WHAT THE EXERCISE ASKS
What follows is a set of records; repeat them exactly, without the pictures.

[Saved data entries]
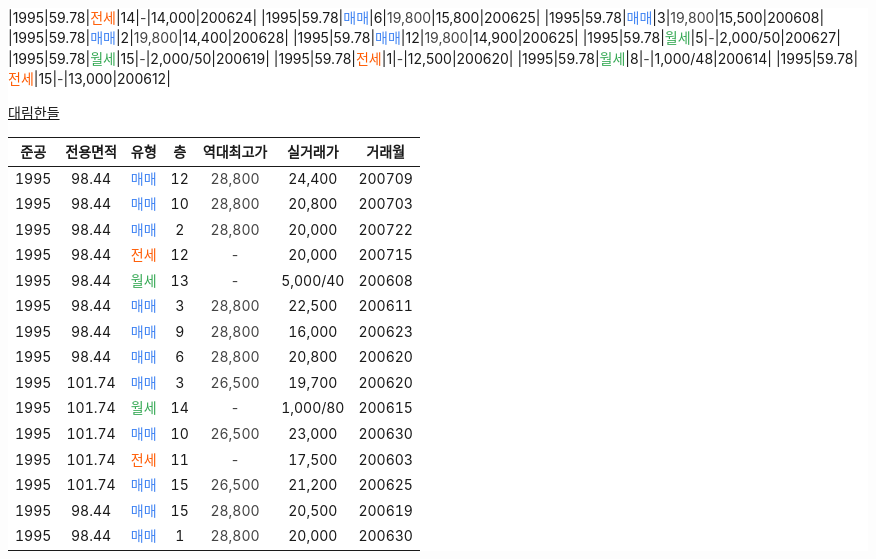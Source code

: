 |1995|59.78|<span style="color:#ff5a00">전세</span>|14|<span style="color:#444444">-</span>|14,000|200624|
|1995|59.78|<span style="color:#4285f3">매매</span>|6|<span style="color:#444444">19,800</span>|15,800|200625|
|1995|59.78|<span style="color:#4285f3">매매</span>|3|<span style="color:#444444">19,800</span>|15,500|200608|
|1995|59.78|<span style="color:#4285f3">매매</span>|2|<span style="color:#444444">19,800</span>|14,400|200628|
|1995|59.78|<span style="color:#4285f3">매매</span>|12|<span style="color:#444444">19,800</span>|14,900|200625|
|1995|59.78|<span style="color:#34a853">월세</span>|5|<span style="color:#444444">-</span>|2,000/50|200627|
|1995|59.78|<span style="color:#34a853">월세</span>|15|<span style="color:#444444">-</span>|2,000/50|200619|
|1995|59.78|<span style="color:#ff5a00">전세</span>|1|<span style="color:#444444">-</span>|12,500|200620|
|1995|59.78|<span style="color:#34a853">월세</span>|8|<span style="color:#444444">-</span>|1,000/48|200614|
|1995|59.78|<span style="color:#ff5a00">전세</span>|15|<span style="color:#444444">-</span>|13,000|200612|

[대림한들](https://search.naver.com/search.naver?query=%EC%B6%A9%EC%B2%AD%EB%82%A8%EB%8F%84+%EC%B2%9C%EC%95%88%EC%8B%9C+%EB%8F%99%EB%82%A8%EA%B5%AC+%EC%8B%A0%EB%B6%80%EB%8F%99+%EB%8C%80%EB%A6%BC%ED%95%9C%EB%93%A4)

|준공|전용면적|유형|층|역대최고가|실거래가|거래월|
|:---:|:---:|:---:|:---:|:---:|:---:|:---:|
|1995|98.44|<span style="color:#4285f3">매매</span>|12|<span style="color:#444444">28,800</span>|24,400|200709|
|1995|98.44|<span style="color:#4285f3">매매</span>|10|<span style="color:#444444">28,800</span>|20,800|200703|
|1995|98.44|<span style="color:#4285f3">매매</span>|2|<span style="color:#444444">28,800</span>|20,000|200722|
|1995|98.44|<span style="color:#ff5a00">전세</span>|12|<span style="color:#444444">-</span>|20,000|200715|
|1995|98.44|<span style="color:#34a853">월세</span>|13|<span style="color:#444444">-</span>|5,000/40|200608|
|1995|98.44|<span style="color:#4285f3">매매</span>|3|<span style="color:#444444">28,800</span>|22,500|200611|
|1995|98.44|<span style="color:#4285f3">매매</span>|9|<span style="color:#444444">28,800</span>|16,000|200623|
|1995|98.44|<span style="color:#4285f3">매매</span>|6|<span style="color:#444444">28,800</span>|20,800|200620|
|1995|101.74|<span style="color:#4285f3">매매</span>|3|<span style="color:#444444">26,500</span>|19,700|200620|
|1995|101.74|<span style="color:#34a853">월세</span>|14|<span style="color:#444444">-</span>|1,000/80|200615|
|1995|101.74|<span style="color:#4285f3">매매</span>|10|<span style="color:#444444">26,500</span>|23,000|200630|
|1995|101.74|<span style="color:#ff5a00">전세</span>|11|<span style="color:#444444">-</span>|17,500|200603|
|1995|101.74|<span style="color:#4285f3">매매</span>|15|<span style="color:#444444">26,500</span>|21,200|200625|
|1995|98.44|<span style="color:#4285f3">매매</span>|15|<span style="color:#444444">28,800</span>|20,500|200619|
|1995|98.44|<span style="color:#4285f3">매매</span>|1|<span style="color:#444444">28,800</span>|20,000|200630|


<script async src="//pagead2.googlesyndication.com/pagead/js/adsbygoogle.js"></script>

PROBLEM SOLUTION
Source code

: |1995|59.78|<span style="color:#ff5a00">전세</span>|14|<span style="color:#444444">-</span>|14,000|200624|
|1995|59.78|<span style="color:#4285f3">매매</span>|6|<span style="color:#444444">19,800</span>|15,800|200625|
|1995|59.78|<span style="color:#4285f3">매매</span>|3|<span style="color:#444444">19,800</span>|15,500|200608|
|1995|59.78|<span style="color:#4285f3">매매</span>|2|<span style="color:#444444">19,800</span>|14,400|200628|
|1995|59.78|<span style="color:#4285f3">매매</span>|12|<span style="color:#444444">19,800</span>|14,900|200625|
|1995|59.78|<span style="color:#34a853">월세</span>|5|<span style="color:#444444">-</span>|2,000/50|200627|
|1995|59.78|<span style="color:#34a853">월세</span>|15|<span style="color:#444444">-</span>|2,000/50|200619|
|1995|59.78|<span style="color:#ff5a00">전세</span>|1|<span style="color:#444444">-</span>|12,500|200620|
|1995|59.78|<span style="color:#34a853">월세</span>|8|<span style="color:#444444">-</span>|1,000/48|200614|
|1995|59.78|<span style="color:#ff5a00">전세</span>|15|<span style="color:#444444">-</span>|13,000|200612|

[대림한들](https://search.naver.com/search.naver?query=%EC%B6%A9%EC%B2%AD%EB%82%A8%EB%8F%84+%EC%B2%9C%EC%95%88%EC%8B%9C+%EB%8F%99%EB%82%A8%EA%B5%AC+%EC%8B%A0%EB%B6%80%EB%8F%99+%EB%8C%80%EB%A6%BC%ED%95%9C%EB%93%A4)

|준공|전용면적|유형|층|역대최고가|실거래가|거래월|
|:---:|:---:|:---:|:---:|:---:|:---:|:---:|
|1995|98.44|<span style="color:#4285f3">매매</span>|12|<span style="color:#444444">28,800</span>|24,400|200709|
|1995|98.44|<span style="color:#4285f3">매매</span>|10|<span style="color:#444444">28,800</span>|20,800|200703|
|1995|98.44|<span style="color:#4285f3">매매</span>|2|<span style="color:#444444">28,800</span>|20,000|200722|
|1995|98.44|<span style="color:#ff5a00">전세</span>|12|<span style="color:#444444">-</span>|20,000|200715|
|1995|98.44|<span style="color:#34a853">월세</span>|13|<span style="color:#444444">-</span>|5,000/40|200608|
|1995|98.44|<span style="color:#4285f3">매매</span>|3|<span style="color:#444444">28,800</span>|22,500|200611|
|1995|98.44|<span style="color:#4285f3">매매</span>|9|<span style="color:#444444">28,800</span>|16,000|200623|
|1995|98.44|<span style="color:#4285f3">매매</span>|6|<span style="color:#444444">28,800</span>|20,800|200620|
|1995|101.74|<span style="color:#4285f3">매매</span>|3|<span style="color:#444444">26,500</span>|19,700|200620|
|1995|101.74|<span style="color:#34a853">월세</span>|14|<span style="color:#444444">-</span>|1,000/80|200615|
|1995|101.74|<span style="color:#4285f3">매매</span>|10|<span style="color:#444444">26,500</span>|23,000|200630|
|1995|101.74|<span style="color:#ff5a00">전세</span>|11|<span style="color:#444444">-</span>|17,500|200603|
|1995|101.74|<span style="color:#4285f3">매매</span>|15|<span style="color:#444444">26,500</span>|21,200|200625|
|1995|98.44|<span style="color:#4285f3">매매</span>|15|<span style="color:#444444">28,800</span>|20,500|200619|
|1995|98.44|<span style="color:#4285f3">매매</span>|1|<span style="color:#444444">28,800</span>|20,000|200630|


<script async src="//pagead2.googlesyndication.com/pagead/js/adsbygoogle.js"></script>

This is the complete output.